**TASK ITEM:** Find all the lines in the material below with the word "Binance", and copy them.

**THE DATA:**
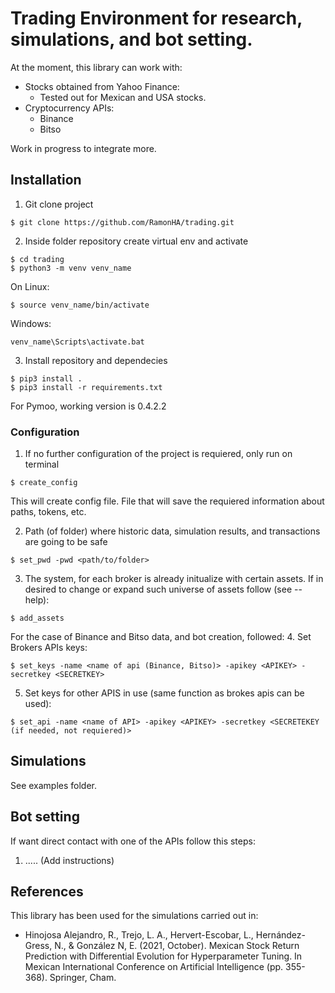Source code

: # Trading Environment for research, simulations, and bot setting.

At the moment, this library can work with:
- Stocks obtained from Yahoo Finance:
  - Tested out for Mexican and USA stocks.
- Cryptocurrency APIs:
  - Binance
  - Bitso

Work in progress to integrate more.

## Installation

1. Git clone project
```
$ git clone https://github.com/RamonHA/trading.git
```

2. Inside folder repository create virtual env and activate
```
$ cd trading
$ python3 -m venv venv_name
```

On Linux:
```
$ source venv_name/bin/activate
```

Windows:
```
venv_name\Scripts\activate.bat
```

3. Install repository and dependecies
```
$ pip3 install .
$ pip3 install -r requirements.txt
```

For Pymoo, working version is 0.4.2.2

### Configuration
1. If no further configuration of the project is requiered, only run on terminal
```
$ create_config
```

This will create config file. File that will save the requiered information about paths, tokens, etc.

2. Path (of folder) where historic data, simulation results, and transactions are going to be safe
```
$ set_pwd -pwd <path/to/folder> 
```

3. The system, for each broker is already initualize with certain assets. If in desired to change or expand such universe of assets follow (see --help):
```
$ add_assets
```

For the case of Binance and Bitso data, and bot creation, followed:
4. Set Brokers APIs keys: 
```
$ set_keys -name <name of api (Binance, Bitso)> -apikey <APIKEY> -secretkey <SECRETKEY>
```

5. Set keys for other APIS in use (same function as brokes apis can be used):
```
$ set_api -name <name of API> -apikey <APIKEY> -secretkey <SECRETEKEY (if needed, not requiered)> 
```


## Simulations
See examples folder.

## Bot setting
If want direct contact with one of the APIs follow this steps:

1.  ..... (Add instructions)


## References
This library has been used for the simulations carried out in:
- Hinojosa Alejandro, R., Trejo, L. A., Hervert-Escobar, L., Hernández-Gress, N., & González N, E. (2021, October). Mexican Stock Return Prediction with Differential Evolution for Hyperparameter Tuning. In Mexican International Conference on Artificial Intelligence (pp. 355-368). Springer, Cham.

**ANSWER FOR THE TASK:**
  - Binance
For the case of Binance and Bitso data, and bot creation, followed:
$ set_keys -name <name of api (Binance, Bitso)> -apikey <APIKEY> -secretkey <SECRETKEY>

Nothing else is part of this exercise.